15) Can we do any political reading of the play if we see European nations represented by the 'names' of the characters (Vladimir - Russia; Estragon - France; Pozzo - Italy and Lucky - England)? What interpretation can be inferred from the play written just after World War II? Which country stands for 'Godot'?


Waiting for Godot is written after the second world war. So, War effects can be clearly noticed here. Some characters also represent some countries on the basis that we can do Political reading of play.
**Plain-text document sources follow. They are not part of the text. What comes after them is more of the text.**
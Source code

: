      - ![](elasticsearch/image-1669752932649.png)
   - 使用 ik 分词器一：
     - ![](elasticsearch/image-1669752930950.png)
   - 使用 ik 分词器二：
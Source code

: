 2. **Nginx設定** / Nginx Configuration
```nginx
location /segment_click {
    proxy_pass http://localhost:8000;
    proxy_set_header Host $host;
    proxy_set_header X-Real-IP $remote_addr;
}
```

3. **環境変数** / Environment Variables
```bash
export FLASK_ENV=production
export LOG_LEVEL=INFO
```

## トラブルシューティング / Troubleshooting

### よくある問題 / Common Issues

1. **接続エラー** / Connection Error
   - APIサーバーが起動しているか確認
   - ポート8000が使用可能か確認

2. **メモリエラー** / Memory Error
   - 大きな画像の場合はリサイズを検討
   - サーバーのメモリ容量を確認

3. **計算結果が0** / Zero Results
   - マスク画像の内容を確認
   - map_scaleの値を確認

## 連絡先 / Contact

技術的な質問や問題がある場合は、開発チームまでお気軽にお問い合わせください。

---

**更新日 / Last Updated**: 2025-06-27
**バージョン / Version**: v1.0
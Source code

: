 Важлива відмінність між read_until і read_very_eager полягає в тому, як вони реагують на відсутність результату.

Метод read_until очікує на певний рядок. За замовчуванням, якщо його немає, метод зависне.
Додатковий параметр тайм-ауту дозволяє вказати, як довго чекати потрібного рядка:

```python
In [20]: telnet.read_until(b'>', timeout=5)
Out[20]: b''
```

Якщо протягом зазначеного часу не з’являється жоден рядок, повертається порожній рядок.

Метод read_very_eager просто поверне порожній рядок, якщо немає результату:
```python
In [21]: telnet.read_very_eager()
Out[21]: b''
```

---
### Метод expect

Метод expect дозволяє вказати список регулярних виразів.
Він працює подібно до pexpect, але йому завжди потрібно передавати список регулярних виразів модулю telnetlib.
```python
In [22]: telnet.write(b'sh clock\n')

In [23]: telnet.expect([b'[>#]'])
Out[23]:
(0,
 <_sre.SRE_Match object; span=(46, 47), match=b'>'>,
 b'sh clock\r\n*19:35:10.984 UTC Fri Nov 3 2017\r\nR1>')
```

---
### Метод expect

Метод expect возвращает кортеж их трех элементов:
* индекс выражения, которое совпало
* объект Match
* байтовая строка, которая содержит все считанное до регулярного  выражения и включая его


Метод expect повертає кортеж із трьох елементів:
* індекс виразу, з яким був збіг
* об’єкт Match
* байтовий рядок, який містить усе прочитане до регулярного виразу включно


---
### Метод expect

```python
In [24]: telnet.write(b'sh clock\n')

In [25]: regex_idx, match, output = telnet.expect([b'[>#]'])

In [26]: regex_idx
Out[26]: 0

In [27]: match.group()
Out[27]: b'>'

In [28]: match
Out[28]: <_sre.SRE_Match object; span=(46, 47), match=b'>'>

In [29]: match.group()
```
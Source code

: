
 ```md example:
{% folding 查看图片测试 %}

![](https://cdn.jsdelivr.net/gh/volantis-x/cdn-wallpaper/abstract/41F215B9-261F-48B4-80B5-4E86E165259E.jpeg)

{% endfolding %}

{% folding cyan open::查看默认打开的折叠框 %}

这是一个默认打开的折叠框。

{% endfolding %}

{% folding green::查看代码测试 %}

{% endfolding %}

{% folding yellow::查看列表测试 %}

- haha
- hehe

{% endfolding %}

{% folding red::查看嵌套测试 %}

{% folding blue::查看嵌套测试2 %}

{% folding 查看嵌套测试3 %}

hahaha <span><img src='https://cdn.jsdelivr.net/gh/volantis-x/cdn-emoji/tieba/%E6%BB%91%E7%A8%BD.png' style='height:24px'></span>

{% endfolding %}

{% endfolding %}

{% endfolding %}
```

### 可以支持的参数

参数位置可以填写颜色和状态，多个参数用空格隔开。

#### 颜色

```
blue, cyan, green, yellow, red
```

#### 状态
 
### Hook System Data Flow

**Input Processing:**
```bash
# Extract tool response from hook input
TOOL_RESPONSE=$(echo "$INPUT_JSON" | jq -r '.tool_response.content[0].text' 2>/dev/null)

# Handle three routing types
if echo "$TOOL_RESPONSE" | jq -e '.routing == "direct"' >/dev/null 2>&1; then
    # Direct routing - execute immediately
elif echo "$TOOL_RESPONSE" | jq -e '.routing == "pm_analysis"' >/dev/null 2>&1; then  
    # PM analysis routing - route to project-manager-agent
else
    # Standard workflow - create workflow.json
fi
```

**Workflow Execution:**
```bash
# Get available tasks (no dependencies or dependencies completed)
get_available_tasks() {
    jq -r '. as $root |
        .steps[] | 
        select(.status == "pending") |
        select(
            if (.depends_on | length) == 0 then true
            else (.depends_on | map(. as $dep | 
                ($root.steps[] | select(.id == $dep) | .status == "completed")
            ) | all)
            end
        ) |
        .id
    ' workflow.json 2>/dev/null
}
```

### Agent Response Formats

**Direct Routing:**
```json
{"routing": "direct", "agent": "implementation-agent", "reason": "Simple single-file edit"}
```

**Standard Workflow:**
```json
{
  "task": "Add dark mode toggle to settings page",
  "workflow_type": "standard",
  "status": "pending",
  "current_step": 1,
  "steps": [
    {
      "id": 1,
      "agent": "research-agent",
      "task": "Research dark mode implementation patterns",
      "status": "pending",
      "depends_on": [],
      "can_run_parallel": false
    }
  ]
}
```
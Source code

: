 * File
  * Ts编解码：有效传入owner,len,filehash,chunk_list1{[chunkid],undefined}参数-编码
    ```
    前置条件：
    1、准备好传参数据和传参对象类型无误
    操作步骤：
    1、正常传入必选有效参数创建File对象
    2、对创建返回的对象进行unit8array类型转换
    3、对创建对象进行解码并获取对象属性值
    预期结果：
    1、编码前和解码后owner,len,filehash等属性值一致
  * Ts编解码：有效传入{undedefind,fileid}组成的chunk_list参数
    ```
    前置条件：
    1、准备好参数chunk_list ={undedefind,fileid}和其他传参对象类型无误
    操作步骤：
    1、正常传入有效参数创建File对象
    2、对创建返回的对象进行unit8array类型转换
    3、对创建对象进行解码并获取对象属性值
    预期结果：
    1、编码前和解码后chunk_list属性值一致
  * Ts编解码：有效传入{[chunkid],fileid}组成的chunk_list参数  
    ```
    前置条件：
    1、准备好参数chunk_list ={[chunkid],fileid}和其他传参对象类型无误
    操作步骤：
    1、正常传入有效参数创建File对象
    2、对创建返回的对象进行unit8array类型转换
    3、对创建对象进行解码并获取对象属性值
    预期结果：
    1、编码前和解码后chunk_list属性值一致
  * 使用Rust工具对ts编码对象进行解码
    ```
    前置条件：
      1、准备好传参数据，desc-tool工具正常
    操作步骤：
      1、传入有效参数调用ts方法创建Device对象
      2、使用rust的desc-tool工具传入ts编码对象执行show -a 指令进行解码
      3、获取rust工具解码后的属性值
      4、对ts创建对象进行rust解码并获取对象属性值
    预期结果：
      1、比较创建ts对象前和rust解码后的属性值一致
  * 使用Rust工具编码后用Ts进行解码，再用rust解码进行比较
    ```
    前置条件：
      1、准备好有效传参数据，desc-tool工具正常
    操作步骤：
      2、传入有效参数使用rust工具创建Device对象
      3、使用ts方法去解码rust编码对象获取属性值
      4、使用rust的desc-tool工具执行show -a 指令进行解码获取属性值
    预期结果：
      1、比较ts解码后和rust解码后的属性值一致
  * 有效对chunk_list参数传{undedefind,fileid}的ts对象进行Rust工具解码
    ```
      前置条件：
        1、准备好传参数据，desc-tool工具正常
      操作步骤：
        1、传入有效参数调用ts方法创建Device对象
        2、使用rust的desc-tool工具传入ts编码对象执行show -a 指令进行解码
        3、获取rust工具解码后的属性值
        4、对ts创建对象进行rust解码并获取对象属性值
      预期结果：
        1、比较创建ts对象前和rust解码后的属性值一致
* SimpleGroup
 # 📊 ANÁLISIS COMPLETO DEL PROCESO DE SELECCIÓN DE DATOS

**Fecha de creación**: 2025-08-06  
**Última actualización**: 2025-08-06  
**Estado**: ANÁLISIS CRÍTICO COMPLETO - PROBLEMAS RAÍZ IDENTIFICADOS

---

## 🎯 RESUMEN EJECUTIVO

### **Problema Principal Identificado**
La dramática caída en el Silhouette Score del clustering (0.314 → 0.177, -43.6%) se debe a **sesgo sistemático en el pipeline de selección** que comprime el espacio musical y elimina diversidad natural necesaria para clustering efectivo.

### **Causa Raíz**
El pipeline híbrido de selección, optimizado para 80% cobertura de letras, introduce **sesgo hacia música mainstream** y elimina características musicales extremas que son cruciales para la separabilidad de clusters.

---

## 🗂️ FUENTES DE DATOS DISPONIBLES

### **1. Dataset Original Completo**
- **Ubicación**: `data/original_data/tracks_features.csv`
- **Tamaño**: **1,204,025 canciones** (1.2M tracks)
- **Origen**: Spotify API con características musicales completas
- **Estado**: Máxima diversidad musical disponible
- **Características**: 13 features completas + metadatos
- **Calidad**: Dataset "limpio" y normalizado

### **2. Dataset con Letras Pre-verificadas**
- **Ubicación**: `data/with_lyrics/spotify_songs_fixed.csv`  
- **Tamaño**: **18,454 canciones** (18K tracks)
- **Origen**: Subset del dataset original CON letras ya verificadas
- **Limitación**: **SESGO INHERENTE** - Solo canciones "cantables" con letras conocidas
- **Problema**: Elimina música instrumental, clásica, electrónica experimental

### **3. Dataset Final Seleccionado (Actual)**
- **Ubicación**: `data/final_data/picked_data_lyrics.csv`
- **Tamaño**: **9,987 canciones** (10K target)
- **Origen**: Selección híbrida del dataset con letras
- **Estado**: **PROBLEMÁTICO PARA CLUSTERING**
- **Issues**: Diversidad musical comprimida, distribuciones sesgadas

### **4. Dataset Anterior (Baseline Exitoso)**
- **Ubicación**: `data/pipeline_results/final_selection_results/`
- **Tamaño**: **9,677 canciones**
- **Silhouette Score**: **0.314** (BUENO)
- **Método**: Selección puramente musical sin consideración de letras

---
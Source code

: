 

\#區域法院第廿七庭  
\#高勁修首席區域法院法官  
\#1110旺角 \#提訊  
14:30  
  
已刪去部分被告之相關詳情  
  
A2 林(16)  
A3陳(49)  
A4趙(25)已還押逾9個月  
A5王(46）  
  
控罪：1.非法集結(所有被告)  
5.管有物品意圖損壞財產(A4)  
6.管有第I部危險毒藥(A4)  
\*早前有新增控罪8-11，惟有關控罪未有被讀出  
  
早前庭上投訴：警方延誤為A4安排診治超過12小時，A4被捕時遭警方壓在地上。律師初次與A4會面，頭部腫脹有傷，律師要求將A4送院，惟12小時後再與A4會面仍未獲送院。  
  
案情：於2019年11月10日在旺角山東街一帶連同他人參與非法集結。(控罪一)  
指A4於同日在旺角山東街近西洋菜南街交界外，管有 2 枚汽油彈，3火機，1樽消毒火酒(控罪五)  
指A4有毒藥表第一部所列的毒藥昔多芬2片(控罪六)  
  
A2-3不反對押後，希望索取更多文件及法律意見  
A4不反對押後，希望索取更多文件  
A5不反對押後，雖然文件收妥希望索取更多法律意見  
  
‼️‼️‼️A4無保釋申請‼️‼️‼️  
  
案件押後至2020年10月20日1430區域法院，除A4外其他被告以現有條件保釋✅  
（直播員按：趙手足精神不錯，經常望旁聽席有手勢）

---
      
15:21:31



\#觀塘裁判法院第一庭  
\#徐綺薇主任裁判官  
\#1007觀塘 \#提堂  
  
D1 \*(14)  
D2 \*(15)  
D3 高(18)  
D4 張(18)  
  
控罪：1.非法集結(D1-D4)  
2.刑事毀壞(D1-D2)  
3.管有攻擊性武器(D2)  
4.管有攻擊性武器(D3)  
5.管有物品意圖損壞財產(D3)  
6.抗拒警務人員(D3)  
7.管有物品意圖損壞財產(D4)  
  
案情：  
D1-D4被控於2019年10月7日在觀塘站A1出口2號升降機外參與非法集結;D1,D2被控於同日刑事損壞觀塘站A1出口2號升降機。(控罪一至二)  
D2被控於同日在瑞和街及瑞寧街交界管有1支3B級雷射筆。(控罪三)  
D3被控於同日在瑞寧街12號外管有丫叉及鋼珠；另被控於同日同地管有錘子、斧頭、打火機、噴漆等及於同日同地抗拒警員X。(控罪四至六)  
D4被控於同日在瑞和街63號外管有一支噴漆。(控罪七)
If we do political reading and connect character with European nations then Vladimir stands for Russia, Estragon for France, Pozzo represents Italy and Lucky symbolizes England.

 

16) So far as Pozzo and Lucky [master and slave] are concerned, we have to remember that Beckett was a disciple of Joyce and that Joyce hated England. Beckett meant Pozzo to be England, and Lucky to be Ireland." (Bert Lahr who played Estragon in a Broadway production). Does this reading make any sense? Why? How? What?


Pozzo represents England and Lucky represents Ireland. The relationship between both characters is like a Master-Slave Relationship. Lucky is enslaved by Pozzo in the same manner Ireland is also under control of England. After getting independence still Ireland is not able to completely come out from colonial effects. Ireland is still dependent on England for its economy.



The more the things change, the more it remains similar. There seems to have been no change in Act I and Act II of the play. Even the conversation between Vladimir and the Boy sounds almost similar. But there is one major change. In Act I, in reply to Boy;s question, Vladimir says: 


"BOY: What am I to tell Mr. Godot, Sir?


VLADIMIR: Tell him . . . (he hesitates) . . . tell him you saw us. (Pause.) You did see us, didn't you?


17) How does this conversation go in Act II? Is there any change in seeming similar situations and conversation? If so, what is it? What does it signify?

 

The play followed the notion that the  more the things change, the more it remains similar. Both acts are almost similar in their waiting, settings, in their conversation and in the thematic concern.


But, There is a slight difference between these conversations in both acts. The oly replaced phrase is 'me' instead of 'us' in act 2. (Tell him that you saw us). So here we can see that at the end of Act 2 Vladimir became somewhat selfish and self-centered.

 

References


  • Ajemian, Allison.  Pertinence of Props in Waiting for Godot. 11 Dec. 2013, bu.digication.com/allison_ajemians_theatre_now_portfolio/Final_Paper_Pertinence_of_Props_in_Waiting_for_God.

  • Beckett, Samuel. Waiting for Godot: Tragicomedy in 2 acts. Grove Press, 1954.

  • Editorial, Artsy, and Alina Cohen. Unraveling the Mysteries behind Caspar David Friedrich's "Wanderer". 6 Aug. 2018, www.artsy.net/article/artsy-editorial-unraveling-mysteries-caspar-david-friedrichs-wanderer.